• _TASK TO CARRY OUT_
Go through the records, and copy each line in which the string "DEBUG" is present.

[Plain-text document sources]
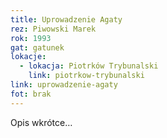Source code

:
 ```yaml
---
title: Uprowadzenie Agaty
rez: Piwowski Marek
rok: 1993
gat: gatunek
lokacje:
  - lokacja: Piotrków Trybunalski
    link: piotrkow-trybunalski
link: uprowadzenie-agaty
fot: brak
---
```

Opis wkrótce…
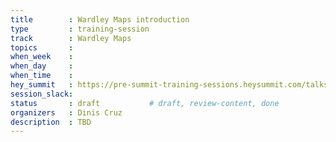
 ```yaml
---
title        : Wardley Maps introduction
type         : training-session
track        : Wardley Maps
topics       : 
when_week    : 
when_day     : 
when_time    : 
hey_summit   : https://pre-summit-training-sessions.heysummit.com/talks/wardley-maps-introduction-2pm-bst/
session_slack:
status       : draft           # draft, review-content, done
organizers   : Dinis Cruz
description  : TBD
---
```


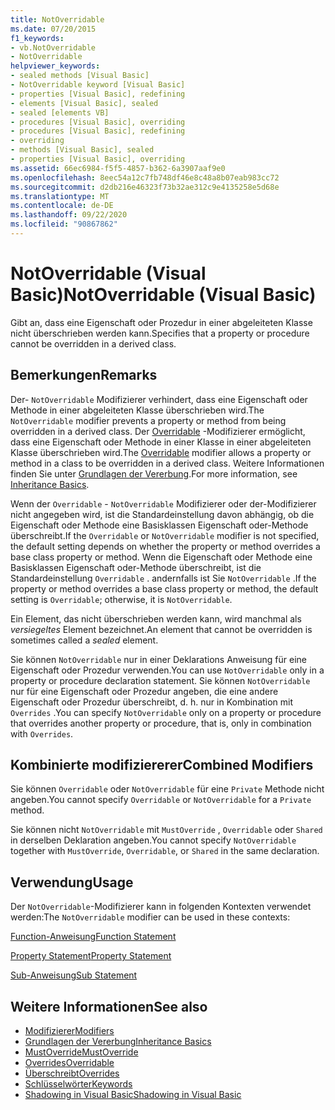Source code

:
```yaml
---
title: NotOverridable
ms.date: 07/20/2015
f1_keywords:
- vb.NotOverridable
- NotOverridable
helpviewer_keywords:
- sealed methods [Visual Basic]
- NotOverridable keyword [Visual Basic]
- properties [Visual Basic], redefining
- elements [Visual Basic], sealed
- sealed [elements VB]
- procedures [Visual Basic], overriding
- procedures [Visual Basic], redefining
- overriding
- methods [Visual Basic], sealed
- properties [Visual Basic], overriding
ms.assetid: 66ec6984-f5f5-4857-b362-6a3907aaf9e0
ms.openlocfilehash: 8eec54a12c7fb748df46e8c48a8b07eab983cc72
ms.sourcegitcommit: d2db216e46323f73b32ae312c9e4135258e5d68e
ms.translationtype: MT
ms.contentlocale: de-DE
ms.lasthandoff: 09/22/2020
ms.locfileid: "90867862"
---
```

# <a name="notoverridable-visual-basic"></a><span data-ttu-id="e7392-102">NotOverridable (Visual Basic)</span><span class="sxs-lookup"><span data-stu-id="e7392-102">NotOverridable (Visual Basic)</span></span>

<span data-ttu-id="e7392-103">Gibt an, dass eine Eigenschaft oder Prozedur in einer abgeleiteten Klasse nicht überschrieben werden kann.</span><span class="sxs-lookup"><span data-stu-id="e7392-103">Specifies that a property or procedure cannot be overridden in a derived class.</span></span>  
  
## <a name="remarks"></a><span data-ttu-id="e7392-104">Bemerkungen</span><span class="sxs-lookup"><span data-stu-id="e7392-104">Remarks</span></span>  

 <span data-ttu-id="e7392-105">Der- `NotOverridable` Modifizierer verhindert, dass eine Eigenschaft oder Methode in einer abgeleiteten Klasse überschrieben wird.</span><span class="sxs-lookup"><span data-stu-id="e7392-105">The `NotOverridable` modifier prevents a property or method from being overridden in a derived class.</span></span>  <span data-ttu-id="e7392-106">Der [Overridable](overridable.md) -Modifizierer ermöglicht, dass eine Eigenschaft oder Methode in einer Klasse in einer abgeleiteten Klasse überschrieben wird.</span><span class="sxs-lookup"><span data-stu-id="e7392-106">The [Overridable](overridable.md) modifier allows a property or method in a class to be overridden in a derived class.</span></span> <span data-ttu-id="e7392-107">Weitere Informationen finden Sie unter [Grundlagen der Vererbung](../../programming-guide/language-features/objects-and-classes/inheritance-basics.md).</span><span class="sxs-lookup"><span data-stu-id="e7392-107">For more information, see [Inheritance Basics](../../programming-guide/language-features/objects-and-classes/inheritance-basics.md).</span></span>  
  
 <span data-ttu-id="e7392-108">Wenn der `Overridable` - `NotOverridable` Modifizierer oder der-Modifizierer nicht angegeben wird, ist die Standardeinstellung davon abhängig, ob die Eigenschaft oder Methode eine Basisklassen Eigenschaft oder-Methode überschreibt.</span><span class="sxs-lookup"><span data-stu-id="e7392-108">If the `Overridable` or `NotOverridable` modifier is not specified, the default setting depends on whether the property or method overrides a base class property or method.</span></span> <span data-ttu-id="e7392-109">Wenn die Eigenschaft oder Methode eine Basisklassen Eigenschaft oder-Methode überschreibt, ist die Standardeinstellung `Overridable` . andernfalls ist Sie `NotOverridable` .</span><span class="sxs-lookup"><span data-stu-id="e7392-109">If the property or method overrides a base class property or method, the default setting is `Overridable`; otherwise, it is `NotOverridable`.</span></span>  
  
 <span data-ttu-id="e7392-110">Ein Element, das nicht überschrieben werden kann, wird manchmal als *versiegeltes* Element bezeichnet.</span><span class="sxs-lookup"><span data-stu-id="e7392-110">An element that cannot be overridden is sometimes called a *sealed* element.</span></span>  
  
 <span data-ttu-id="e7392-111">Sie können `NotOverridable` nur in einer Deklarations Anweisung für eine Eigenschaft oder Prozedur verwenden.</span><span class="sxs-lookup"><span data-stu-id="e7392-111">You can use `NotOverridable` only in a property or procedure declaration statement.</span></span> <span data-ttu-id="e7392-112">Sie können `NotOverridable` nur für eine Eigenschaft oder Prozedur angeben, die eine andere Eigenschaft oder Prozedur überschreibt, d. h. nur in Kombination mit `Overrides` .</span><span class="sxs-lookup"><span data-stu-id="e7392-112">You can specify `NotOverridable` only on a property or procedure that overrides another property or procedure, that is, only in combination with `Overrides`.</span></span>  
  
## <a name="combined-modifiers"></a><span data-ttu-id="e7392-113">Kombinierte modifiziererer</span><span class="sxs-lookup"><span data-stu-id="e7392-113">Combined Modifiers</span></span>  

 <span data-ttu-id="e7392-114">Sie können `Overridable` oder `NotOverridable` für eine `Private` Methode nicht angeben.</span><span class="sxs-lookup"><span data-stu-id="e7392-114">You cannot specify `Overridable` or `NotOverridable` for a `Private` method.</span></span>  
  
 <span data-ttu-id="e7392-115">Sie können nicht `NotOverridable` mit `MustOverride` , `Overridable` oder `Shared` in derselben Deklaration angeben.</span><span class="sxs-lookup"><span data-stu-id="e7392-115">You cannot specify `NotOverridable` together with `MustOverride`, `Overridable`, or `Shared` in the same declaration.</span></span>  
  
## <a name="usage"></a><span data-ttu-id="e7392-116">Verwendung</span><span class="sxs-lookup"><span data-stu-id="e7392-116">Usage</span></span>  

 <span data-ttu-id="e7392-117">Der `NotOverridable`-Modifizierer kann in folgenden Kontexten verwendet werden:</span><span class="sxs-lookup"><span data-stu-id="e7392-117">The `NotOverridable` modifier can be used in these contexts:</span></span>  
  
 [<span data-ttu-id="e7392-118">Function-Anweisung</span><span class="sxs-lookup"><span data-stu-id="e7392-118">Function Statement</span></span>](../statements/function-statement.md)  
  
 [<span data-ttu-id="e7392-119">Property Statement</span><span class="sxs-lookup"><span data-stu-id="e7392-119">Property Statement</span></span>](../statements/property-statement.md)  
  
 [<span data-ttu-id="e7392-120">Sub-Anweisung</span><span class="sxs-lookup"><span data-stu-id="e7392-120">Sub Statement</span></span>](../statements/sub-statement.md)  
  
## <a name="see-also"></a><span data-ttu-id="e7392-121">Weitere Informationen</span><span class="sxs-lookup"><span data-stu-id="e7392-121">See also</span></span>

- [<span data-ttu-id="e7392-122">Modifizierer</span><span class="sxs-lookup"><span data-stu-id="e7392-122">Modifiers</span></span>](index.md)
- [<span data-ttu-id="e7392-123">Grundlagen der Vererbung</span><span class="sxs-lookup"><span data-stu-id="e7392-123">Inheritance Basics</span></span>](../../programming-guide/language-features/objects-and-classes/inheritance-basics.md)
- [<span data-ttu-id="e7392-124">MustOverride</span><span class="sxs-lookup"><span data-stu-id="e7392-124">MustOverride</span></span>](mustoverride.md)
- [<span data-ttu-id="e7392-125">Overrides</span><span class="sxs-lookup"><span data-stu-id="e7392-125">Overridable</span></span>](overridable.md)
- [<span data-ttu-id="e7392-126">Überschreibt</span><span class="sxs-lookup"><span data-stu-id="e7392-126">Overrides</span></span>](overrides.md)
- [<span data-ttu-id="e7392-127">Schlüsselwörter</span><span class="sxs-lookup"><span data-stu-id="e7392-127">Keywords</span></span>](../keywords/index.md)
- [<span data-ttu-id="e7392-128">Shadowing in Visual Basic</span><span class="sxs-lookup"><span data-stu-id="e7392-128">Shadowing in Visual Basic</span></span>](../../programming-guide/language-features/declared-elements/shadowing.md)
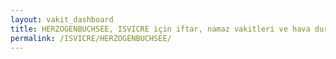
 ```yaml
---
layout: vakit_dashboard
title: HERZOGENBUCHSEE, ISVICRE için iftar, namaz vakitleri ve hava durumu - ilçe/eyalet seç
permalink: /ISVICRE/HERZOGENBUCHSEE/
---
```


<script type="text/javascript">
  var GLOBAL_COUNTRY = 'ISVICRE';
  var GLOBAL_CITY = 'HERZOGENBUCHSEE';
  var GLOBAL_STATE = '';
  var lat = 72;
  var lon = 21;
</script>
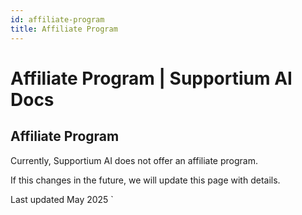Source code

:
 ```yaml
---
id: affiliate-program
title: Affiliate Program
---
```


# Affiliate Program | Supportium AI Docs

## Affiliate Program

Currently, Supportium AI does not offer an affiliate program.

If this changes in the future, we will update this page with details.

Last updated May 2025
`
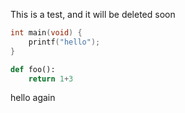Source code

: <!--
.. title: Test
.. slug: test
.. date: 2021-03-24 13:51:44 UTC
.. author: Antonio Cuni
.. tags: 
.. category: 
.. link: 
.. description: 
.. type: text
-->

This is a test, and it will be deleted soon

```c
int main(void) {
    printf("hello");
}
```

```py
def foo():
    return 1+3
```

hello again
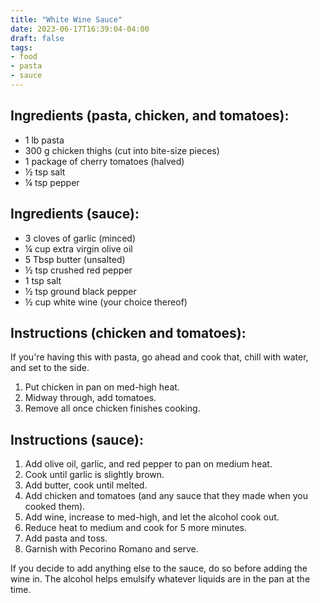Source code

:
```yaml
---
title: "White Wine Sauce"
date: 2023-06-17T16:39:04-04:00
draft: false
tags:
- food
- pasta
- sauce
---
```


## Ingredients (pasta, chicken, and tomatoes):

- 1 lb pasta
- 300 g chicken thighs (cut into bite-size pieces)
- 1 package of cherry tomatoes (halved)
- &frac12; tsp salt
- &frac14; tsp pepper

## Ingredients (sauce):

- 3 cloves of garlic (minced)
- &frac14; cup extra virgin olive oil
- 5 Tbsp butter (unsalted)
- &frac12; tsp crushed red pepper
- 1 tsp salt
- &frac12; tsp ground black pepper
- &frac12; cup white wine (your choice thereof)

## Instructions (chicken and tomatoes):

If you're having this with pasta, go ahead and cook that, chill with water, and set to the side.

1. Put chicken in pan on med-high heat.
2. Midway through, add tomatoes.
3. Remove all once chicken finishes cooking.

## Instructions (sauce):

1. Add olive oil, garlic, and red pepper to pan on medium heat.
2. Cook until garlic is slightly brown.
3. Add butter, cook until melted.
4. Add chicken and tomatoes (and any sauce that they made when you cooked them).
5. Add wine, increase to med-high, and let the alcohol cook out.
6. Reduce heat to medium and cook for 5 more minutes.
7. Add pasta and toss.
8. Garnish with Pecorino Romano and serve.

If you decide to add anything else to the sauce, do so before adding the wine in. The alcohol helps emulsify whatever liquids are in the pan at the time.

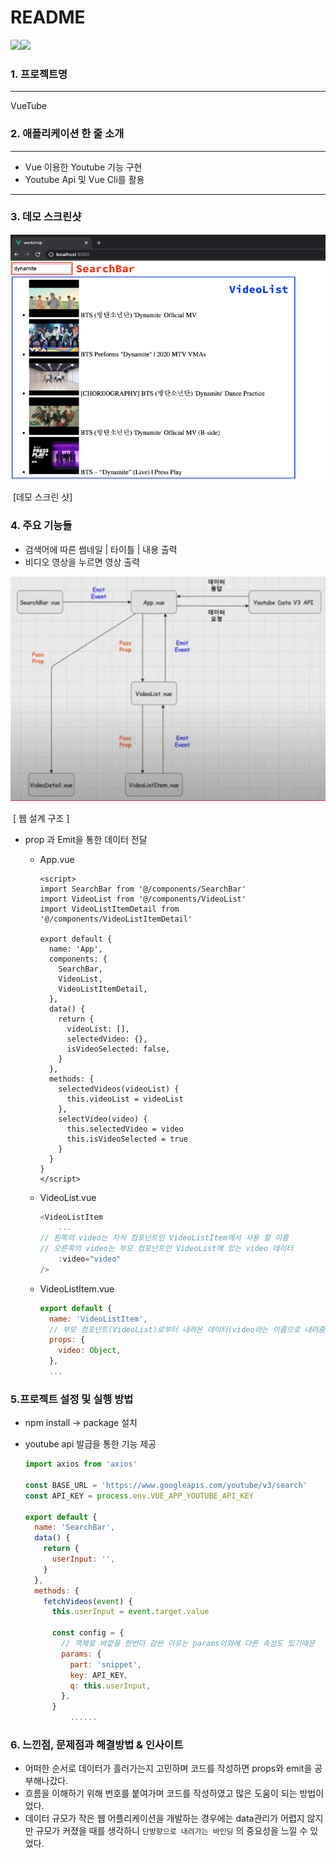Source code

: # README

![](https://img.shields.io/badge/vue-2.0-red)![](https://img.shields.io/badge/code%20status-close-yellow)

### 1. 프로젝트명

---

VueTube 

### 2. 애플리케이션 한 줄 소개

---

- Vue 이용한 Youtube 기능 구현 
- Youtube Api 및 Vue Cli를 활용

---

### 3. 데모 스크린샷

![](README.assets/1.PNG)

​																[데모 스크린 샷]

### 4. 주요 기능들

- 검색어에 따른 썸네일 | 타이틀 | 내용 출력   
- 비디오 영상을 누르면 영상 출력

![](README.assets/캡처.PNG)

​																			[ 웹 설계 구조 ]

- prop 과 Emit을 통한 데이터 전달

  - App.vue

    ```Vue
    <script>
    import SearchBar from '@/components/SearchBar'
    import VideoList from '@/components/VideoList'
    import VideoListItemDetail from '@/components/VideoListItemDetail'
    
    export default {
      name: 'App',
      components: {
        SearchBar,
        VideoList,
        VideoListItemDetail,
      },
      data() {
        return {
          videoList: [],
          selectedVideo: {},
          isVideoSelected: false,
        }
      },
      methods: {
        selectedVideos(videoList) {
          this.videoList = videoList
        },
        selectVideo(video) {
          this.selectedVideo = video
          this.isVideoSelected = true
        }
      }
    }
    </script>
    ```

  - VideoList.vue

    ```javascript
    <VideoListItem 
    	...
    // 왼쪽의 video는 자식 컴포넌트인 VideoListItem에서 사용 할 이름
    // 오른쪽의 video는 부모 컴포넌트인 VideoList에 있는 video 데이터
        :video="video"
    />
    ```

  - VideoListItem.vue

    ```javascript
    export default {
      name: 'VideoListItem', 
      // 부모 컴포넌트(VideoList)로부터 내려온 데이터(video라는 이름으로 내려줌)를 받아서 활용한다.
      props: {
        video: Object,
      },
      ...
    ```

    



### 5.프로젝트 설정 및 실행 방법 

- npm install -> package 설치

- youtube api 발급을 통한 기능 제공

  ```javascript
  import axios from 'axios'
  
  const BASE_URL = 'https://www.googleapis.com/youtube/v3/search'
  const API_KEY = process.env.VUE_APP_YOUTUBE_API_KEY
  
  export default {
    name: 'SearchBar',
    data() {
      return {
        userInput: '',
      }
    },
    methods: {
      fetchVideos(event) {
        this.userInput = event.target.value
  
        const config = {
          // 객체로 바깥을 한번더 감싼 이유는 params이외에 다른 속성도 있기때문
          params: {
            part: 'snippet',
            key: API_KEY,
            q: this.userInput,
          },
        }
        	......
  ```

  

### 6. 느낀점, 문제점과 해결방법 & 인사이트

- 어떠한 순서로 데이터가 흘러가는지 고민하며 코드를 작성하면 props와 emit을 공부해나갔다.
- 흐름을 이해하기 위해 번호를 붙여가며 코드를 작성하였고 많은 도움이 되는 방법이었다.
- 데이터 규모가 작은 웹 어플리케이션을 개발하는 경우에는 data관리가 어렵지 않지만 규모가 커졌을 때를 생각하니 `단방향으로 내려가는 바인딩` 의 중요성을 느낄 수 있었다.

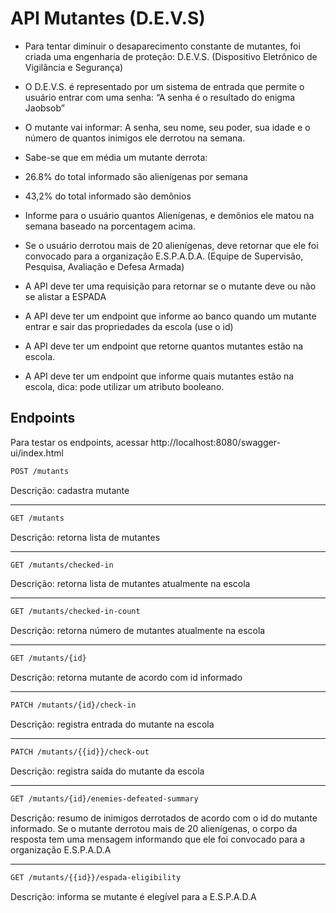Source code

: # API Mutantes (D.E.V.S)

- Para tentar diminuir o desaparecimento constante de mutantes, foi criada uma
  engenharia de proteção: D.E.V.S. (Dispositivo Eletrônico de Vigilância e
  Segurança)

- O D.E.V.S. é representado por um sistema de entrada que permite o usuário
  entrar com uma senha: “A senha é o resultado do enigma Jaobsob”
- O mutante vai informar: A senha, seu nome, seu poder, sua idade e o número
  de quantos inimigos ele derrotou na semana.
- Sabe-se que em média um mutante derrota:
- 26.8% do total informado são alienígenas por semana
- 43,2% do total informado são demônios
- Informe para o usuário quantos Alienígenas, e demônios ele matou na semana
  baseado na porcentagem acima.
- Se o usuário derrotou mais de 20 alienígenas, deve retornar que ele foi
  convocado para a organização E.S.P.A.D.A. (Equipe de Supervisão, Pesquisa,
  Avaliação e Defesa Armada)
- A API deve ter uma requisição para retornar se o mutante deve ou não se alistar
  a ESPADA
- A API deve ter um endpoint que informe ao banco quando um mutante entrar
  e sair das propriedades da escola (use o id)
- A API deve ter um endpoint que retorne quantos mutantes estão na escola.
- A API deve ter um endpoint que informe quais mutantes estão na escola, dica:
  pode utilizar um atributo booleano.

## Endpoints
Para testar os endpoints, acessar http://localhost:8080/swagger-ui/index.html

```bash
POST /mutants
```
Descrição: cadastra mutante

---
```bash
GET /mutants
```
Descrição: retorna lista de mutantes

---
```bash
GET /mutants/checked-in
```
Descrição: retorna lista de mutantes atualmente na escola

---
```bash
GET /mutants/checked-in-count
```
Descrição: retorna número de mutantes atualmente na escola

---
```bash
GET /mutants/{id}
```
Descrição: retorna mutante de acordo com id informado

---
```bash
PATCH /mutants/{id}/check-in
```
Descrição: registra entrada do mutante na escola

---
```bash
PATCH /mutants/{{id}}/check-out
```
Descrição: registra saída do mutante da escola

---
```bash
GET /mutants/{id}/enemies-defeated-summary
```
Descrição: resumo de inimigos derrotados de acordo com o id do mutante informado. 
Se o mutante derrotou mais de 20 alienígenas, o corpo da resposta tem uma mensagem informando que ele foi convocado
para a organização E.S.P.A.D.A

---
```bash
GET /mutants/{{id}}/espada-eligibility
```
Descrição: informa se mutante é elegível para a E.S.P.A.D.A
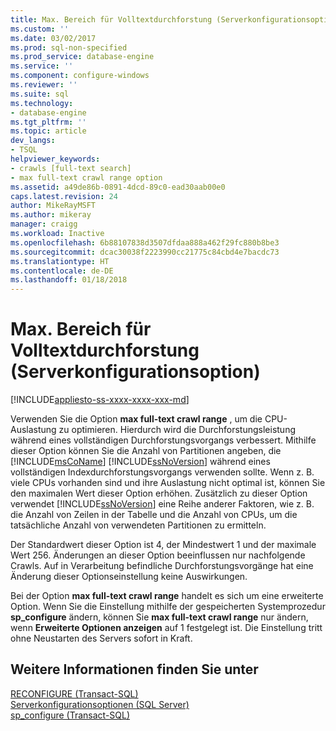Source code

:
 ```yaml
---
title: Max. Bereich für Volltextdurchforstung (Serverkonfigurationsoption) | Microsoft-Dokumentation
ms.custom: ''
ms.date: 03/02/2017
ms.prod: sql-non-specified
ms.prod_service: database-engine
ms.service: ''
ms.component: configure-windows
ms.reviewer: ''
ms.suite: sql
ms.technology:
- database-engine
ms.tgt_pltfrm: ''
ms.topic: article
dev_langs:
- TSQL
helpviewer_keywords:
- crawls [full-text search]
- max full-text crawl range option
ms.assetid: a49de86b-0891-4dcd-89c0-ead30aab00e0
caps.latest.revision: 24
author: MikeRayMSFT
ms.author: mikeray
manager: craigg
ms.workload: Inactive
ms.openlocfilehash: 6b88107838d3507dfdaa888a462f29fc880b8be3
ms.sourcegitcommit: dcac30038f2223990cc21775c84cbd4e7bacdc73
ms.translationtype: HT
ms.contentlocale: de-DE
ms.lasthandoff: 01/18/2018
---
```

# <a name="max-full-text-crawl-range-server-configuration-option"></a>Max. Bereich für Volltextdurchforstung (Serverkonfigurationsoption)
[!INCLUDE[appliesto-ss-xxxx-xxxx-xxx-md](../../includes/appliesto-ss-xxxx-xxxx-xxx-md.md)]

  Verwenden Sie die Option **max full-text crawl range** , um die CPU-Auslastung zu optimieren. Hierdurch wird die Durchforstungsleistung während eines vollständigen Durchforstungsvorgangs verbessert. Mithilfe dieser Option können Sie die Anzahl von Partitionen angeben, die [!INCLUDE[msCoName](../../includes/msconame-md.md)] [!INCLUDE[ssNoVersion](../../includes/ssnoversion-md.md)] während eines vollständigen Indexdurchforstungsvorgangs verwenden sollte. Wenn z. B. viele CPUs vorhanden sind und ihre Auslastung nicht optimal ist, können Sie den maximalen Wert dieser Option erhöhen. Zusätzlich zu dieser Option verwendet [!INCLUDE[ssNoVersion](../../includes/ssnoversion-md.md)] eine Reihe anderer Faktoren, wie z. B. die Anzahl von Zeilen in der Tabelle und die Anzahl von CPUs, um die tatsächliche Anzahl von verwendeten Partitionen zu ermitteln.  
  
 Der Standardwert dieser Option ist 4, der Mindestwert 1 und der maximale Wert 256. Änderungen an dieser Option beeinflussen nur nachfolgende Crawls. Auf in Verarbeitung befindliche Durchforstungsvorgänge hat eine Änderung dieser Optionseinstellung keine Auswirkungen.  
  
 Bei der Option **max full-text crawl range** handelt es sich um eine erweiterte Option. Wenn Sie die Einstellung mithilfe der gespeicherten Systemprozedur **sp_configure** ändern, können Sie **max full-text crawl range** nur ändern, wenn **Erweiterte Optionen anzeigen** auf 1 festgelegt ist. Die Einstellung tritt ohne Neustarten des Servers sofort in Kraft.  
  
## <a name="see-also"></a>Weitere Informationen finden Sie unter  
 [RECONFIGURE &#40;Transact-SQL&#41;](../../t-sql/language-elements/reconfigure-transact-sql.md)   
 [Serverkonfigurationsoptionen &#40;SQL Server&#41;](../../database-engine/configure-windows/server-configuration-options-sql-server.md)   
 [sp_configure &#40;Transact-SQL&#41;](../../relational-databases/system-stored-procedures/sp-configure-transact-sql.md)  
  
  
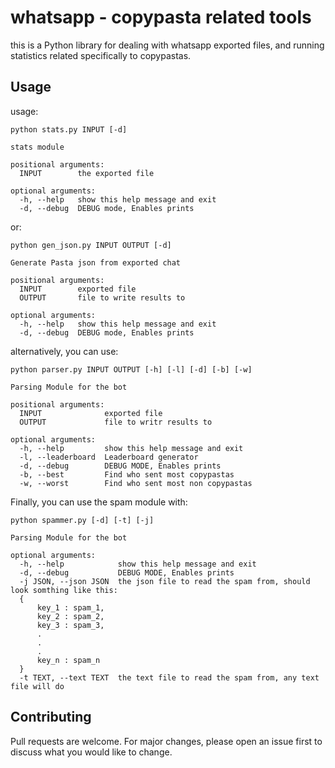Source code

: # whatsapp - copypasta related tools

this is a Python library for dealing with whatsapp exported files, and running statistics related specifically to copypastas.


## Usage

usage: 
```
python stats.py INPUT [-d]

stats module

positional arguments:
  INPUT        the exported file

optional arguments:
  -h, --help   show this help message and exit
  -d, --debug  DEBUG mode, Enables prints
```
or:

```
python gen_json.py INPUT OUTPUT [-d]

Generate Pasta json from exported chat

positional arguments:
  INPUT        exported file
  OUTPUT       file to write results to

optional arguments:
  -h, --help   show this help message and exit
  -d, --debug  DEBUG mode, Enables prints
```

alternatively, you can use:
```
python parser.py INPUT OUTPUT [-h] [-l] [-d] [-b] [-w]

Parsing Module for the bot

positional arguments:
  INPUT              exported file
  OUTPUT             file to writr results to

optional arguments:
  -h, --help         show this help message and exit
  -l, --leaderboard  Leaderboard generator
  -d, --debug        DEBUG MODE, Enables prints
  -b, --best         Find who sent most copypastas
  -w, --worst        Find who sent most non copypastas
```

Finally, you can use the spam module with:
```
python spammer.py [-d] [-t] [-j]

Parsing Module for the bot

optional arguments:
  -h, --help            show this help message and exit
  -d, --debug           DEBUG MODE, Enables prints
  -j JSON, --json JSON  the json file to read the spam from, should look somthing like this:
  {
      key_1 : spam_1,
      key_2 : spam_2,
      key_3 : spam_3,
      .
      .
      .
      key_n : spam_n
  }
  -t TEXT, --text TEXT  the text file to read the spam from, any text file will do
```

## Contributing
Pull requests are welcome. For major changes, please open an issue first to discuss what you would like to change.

• _RESPONSE TO THE TASK_
  -d, --debug  DEBUG mode, Enables prints
  -d, --debug  DEBUG mode, Enables prints
  -d, --debug        DEBUG MODE, Enables prints
  -d, --debug           DEBUG MODE, Enables prints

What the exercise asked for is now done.